I learned a valuable lesson: it’s my job to make VR user-centric and easy for everyone to understand what action to take.

So what’s Interstella VR and how did you come up with it?

Jake: After quitting my job in TV and taking Academy Xi course, I began a VR startup and decided to take a year off to focus on what I was really passionate about — I didn’t want to live with regrets. 

I started by building a music app. The idea was to host music festivals on alien planets and experience music in these incredible settings, and this is where Interstella VR was born.

Interstella VR took over a year to complete and I had to learn a lot of skills to get it finished. This ranged from creating 3D environments and modelling to creating the animations and programming the ways the player can interact within the scene. 

I also collaborated with other people to fill experience or knowledge gaps:

  • A character artist, Megan Barnes, designed the final images. They are the spotlight of the experience, so they needed to look properly amazing
  • The rigging (building of the characters’ skeletons) was done by Jason Dobra 
  • The environment models, such as the band animation and moves on stage, were done by Lucas Sabatka
  • For the 3D animation such as the lip syncing, I outsourced to Keira McMahon. Expressing emotions was key here. The characters’ faces and their details were critical to the success and credibility of Interstella VR. 

That’s the other thing that I’ve learnt from Xi: how to work with a group, manage a project, and use soft skills to collaborate with various people.

Funnily enough, I came back to another one of Academy Xi’s Industry Nights and again was able to showcase Interstella VR to an audience.

For me, it was a great way to test Interstella VR with users, as it was not released yet at this point. Showing to people who are not familiar with VR was super helpful. It allowed me to make some tweaks before the official release.

What was the biggest hurdle during the creation of Interstella VR and how did you overcome it?

Jake: One of the biggest challenges was creating the social chat functionality of the app, where users can come and enjoy the experience together. I alone spent 2-3 months trying to make it happen technically. 

It was hard to organise the timings and technicalities around when people join in the experience. On a VR chat, people can log in at any time from anywhere in the world. But I wanted to ensure users would come in at the start of the song, to experience it in full. Which means that, as the song is 5 min long, people would have to wait for the song to end, before being able to join in with a new group. In the end, I opted for a solo experience rather than a group experience to overcome this issue. It was the best way to deliver a premium and seamless user experience. 

Do you have any tips for students who want to get started and build a career in AR/VR/MR?

Jake: The journey into VR is a long and rocky one, with some uncertainty along the way.
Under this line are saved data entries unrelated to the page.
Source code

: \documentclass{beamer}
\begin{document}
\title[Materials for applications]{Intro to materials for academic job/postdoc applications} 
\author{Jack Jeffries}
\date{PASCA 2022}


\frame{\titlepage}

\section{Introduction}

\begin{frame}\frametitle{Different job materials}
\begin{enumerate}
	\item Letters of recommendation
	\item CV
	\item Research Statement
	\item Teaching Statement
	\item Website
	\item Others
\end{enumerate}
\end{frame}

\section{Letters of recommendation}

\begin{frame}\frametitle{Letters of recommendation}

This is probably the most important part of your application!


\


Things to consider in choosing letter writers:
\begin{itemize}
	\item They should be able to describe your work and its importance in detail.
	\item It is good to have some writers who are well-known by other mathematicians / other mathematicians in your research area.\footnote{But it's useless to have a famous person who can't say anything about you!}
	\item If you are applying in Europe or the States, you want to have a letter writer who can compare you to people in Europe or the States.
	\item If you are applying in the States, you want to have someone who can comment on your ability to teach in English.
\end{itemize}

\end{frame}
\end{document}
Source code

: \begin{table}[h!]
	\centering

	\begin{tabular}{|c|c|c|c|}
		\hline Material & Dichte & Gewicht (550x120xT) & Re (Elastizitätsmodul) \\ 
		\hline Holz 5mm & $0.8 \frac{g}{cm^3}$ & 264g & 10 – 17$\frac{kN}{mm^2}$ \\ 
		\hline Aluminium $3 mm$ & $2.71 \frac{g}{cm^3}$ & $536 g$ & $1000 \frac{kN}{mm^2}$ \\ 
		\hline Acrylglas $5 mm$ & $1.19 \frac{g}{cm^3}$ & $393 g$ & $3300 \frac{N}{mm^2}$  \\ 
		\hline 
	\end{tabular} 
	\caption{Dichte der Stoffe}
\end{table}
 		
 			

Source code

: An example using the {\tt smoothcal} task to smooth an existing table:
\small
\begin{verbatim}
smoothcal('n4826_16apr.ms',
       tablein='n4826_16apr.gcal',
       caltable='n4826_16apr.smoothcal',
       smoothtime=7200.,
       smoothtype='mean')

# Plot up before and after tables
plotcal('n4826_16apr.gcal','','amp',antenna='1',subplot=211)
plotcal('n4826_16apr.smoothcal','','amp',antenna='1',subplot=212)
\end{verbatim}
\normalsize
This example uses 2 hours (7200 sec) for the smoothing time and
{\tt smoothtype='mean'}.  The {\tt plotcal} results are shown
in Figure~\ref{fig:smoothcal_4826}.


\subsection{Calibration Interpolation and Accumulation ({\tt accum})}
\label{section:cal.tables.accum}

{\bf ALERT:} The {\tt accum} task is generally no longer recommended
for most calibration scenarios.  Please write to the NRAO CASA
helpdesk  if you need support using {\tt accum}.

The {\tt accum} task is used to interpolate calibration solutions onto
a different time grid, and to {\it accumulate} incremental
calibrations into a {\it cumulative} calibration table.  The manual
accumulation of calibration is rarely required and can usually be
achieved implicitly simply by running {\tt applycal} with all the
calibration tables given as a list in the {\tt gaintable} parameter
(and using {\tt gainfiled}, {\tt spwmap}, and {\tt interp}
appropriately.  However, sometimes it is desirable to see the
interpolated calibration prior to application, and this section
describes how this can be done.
The industry is constantly changing with new releases and changes into the ecosystem occurring every couple of months. My recommendation would be to learn a VR game engine – a VR software like Unity or Unreal. I also believe one of the best ways to learn VR is to take a course, and I’d highly recommend Academy Xi as a place to study this. 

Lastly, build something you’re passionate about, put it out in the world, get feedback, and use what you’ve learned as an experience to build your portfolio and career.